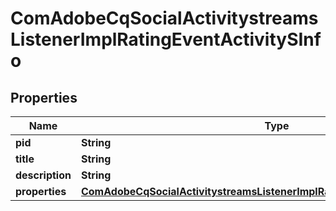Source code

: 
# ComAdobeCqSocialActivitystreamsListenerImplRatingEventActivitySInfo

## Properties
Name | Type | Description | Notes
------------ | ------------- | ------------- | -------------
**pid** | **String** |  |  [optional]
**title** | **String** |  |  [optional]
**description** | **String** |  |  [optional]
**properties** | [**ComAdobeCqSocialActivitystreamsListenerImplRatingEventActivitySProperties**](ComAdobeCqSocialActivitystreamsListenerImplRatingEventActivitySProperties.md) |  |  [optional]



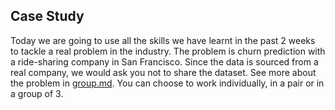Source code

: ## Case Study

Today we are going to use all the skills we have learnt in the
past 2 weeks to tackle a real problem in the industry. The problem
is churn prediction with a ride-sharing company in San Francisco.
Since the data is sourced from a real company, we would ask you not to share
the dataset. See more about the problem in [group.md](group.md). You can choose
to work individually, in a pair or in a group of 3.
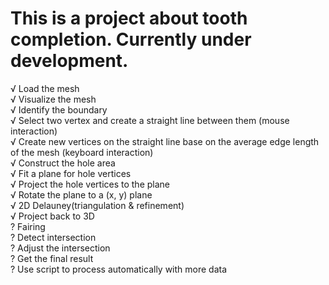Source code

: # This is a project about tooth completion. Currently under development.  
√ Load the mesh  
√ Visualize the mesh  
√ Identify the boundary  
√ Select two vertex and create a straight line between them (mouse interaction)  
√ Create new vertices on the straight line base on the average edge length of the mesh (keyboard interaction)  
√ Construct the hole area  
√ Fit a plane for hole vertices  
√ Project the hole vertices to the plane  
√ Rotate the plane to a (x, y) plane  
√ 2D Delauney(triangulation & refinement)  
√ Project back to 3D  
? Fairing  
? Detect intersection  
? Adjust the intersection  
? Get the final result  
? Use script to process automatically with more data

**WHAT YOU HAVE TO DO:** Quote every record above exactly, omitting any pictures they contain.

**EXERCISE OUTPUT:**
Source code

: 
# ComAdobeCqSocialActivitystreamsListenerImplRatingEventActivitySInfo

## Properties
Name | Type | Description | Notes
------------ | ------------- | ------------- | -------------
**pid** | **String** |  |  [optional]
**title** | **String** |  |  [optional]
**description** | **String** |  |  [optional]
**properties** | [**ComAdobeCqSocialActivitystreamsListenerImplRatingEventActivitySProperties**](ComAdobeCqSocialActivitystreamsListenerImplRatingEventActivitySProperties.md) |  |  [optional]



Source code

: ## Case Study

Today we are going to use all the skills we have learnt in the
past 2 weeks to tackle a real problem in the industry. The problem
is churn prediction with a ride-sharing company in San Francisco.
Since the data is sourced from a real company, we would ask you not to share
the dataset. See more about the problem in [group.md](group.md). You can choose
to work individually, in a pair or in a group of 3.
Source code

: # This is a project about tooth completion. Currently under development.  
√ Load the mesh  
√ Visualize the mesh  
√ Identify the boundary  
√ Select two vertex and create a straight line between them (mouse interaction)  
√ Create new vertices on the straight line base on the average edge length of the mesh (keyboard interaction)  
√ Construct the hole area  
√ Fit a plane for hole vertices  
√ Project the hole vertices to the plane  
√ Rotate the plane to a (x, y) plane  
√ 2D Delauney(triangulation & refinement)  
√ Project back to 3D  
? Fairing  
? Detect intersection  
? Adjust the intersection  
? Get the final result  
? Use script to process automatically with more data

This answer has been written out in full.